What Happened
Palo Alto Networks PAN-OS GlobalProtect is under active attack. CISA added CVE-2026-0257 to its Known Exploited Vulnerabilities catalog and set a federal agency remediation deadline of June 1, 2026. The vulnerability is an authentication bypass affecting PAN-OS firewalls where GlobalProtect portal or gateway is configured with authentication override cookies enabled and a specific certificate configuration.
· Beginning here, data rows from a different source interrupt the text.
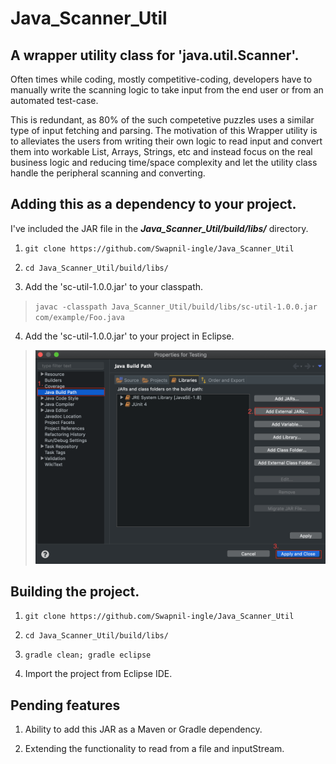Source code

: # Java_Scanner_Util

## A wrapper utility class for 'java.util.Scanner'.

Often times while coding, mostly competitive-coding, developers have to manually write the scanning logic to take input from the end user or from an automated test-case. 

This is redundant, as 80% of the such competetive puzzles uses a similar type of input fetching and parsing. The motivation of this Wrapper utility is to alleviates the users from writing their own logic to read input and convert them into workable List, Arrays, Strings, etc and instead focus on the real business logic and reducing time/space complexity and let the utility class handle the peripheral scanning and converting.


## Adding this as a dependency to your project.

I've included the JAR file in the _**Java_Scanner_Util/build/libs/**_ directory.

1. `git clone https://github.com/Swapnil-ingle/Java_Scanner_Util`

2. `cd Java_Scanner_Util/build/libs/`

3. Add the 'sc-util-1.0.0.jar' to your classpath.
> `javac -classpath Java_Scanner_Util/build/libs/sc-util-1.0.0.jar com/example/Foo.java`

4. Add the 'sc-util-1.0.0.jar' to your project in Eclipse.
> ![alt text](https://raw.githubusercontent.com/Swapnil-ingle/Java_Scanner_Util/master/docs/img/Add_Ext_Jar_Eclipse.png "Add External JAR to Eclipse")

## Building the project.

1. `git clone https://github.com/Swapnil-ingle/Java_Scanner_Util`

2. `cd Java_Scanner_Util/build/libs/`

3. `gradle clean; gradle eclipse`

4. Import the project from Eclipse IDE.

## Pending features

1. Ability to add this JAR as a Maven or Gradle dependency.

2. Extending the functionality to read from a file and inputStream.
Rapid7 documented the earliest confirmed exploitation on May 17, 2026. Two distinct attack waves followed: the first launched from infrastructure hosted by Vultr beginning May 18, the second from Dromatics Systems infrastructure starting May 21. The flaw allows an unauthenticated remote attacker to bypass authentication controls and establish an unauthorized VPN connection to the target network. Palo Alto Networks confirmed active exploitation in an updated advisory and has patches available for all affected PAN-OS versions. Help Net Security
Why This Matters for Canadian Organizations
Palo Alto Networks firewalls and GlobalProtect VPN are pervasive across Canadian enterprise, government, financial services, healthcare, and critical infrastructure environments. GlobalProtect is frequently the primary remote access control for employees, contractors, and third-party vendors. An authentication bypass at this layer does not require attackers to defeat multi-factor authentication or steal credentials — it removes the authentication requirement entirely for affected configurations.
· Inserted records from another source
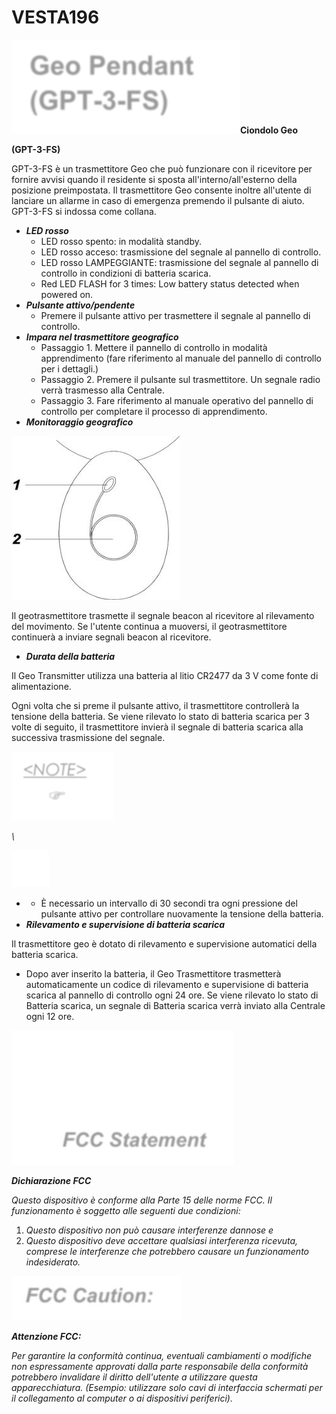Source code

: # VESTA196

![](<.gitbook/assets/0 (52).png>)**Ciondolo Geo**

**(GPT-3-FS)**

GPT-3-FS è un trasmettitore Geo che può funzionare con il ricevitore per fornire avvisi quando il residente si sposta all'interno/all'esterno della posizione preimpostata. Il trasmettitore Geo consente inoltre all'utente di lanciare un allarme in caso di emergenza premendo il pulsante di aiuto. GPT-3-FS si indossa come collana.

-   _**LED rosso**_
    -   LED rosso spento: in modalità standby.
    -   LED rosso acceso: trasmissione del segnale al pannello di controllo.
    -   LED rosso LAMPEGGIANTE: trasmissione del segnale al pannello di controllo in condizioni di batteria scarica.
    -   Red LED FLASH for 3 times: Low battery status detected when powered on.
-   _**Pulsante attivo/pendente**_
    -   Premere il pulsante attivo per trasmettere il segnale al pannello di controllo.
-   _**Impara nel trasmettitore geografico**_
    -   Passaggio 1. Mettere il pannello di controllo in modalità apprendimento (fare riferimento al manuale del pannello di controllo per i dettagli.)
    -   Passaggio 2. Premere il pulsante sul trasmettitore. Un segnale radio verrà trasmesso alla Centrale.
    -   Passaggio 3. Fare riferimento al manuale operativo del pannello di controllo per completare il processo di apprendimento.
-   _**Monitoraggio geografico**_

![](<.gitbook/assets/1 (70).jpeg>)

Il geotrasmettitore trasmette il segnale beacon al ricevitore al rilevamento del movimento. Se l'utente continua a muoversi, il geotrasmettitore continuerà a inviare segnali beacon al ricevitore.

-   _**Durata della batteria**_

Il Geo Transmitter utilizza una batteria al litio CR2477 da 3 V come fonte di alimentazione.

Ogni volta che si preme il pulsante attivo, il trasmettitore controllerà la tensione della batteria. Se viene rilevato lo stato di batteria scarica per 3 volte di seguito, il trasmettitore invierà il segnale di batteria scarica alla successiva trasmissione del segnale.

![](<.gitbook/assets/2 (64).png>)

_\\<NOTE>_

![](<.gitbook/assets/3 (58).jpeg>)

-   -   È necessario un intervallo di 30 secondi tra ogni pressione del pulsante attivo per controllare nuovamente la tensione della batteria.
-   _**Rilevamento e supervisione di batteria scarica**_

Il trasmettitore geo è dotato di rilevamento e supervisione automatici della batteria scarica.

-   Dopo aver inserito la batteria, il Geo Trasmettitore trasmetterà automaticamente un codice di rilevamento e supervisione di batteria scarica al pannello di controllo ogni 24 ore. Se viene rilevato lo stato di Batteria scarica, un segnale di Batteria scarica verrà inviato alla Centrale ogni 12 ore.

![](<.gitbook/assets/4 (65).png>)

_**Dichiarazione FCC**_

_Questo dispositivo è conforme alla Parte 15 delle norme FCC. Il funzionamento è soggetto alle seguenti due condizioni:_

1.  _Questo dispositivo non può causare interferenze dannose e_
2.  _Questo dispositivo deve accettare qualsiasi interferenza ricevuta, comprese le interferenze che potrebbero causare un funzionamento indesiderato._

![](<.gitbook/assets/5 (35).jpeg>)

_**Attenzione FCC:**_

_Per garantire la conformità continua, eventuali cambiamenti o modifiche non espressamente approvati dalla parte responsabile della conformità potrebbero invalidare il diritto dell'utente a utilizzare questa apparecchiatura. (Esempio: utilizzare solo cavi di interfaccia schermati per il collegamento al computer o ai dispositivi periferici)._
Canadian organizations operating under OSFI B-13 technology and cyber risk guidelines face an explicit obligation to maintain patching processes for internet-facing systems. A perimeter control that allows unauthenticated network access represents a direct failure of that obligation. Under PIPEDA, unauthorized access to internal networks through a compromised VPN gateway triggers breach assessment and potential notification obligations if personal information was reachable. For organizations aligning with Bill C-26 Critical Cyber Systems Protection Act obligations, perimeter firewall integrity is a foundational control. The CCCS has not issued a specific advisory for CVE-2026-0257 at time of writing, but the CISA KEV designation and active exploitation confirmation represent the same threshold Canadian security teams should treat as requiring immediate action.
What to Do
Check your PAN-OS version and apply the patches released by Palo Alto Networks immediately. As an interim step, Palo Alto Networks recommends disabling authentication override cookies if they are not required, or applying the Threat Prevention signature ID 510019 if your organization has a Threat Prevention subscription. Review GlobalProtect logs for any unauthorized connections or authentication anomalies since May 17, particularly from Vultr or Dromatics Systems IP ranges. Assess whether any internal resources were accessible to connections established through the portal or gateway during the exposure window. Palo Alto Networks’ advisory at security.paloaltonetworks.com/CVE-2026-0257 contains full affected version lists and patch guidance.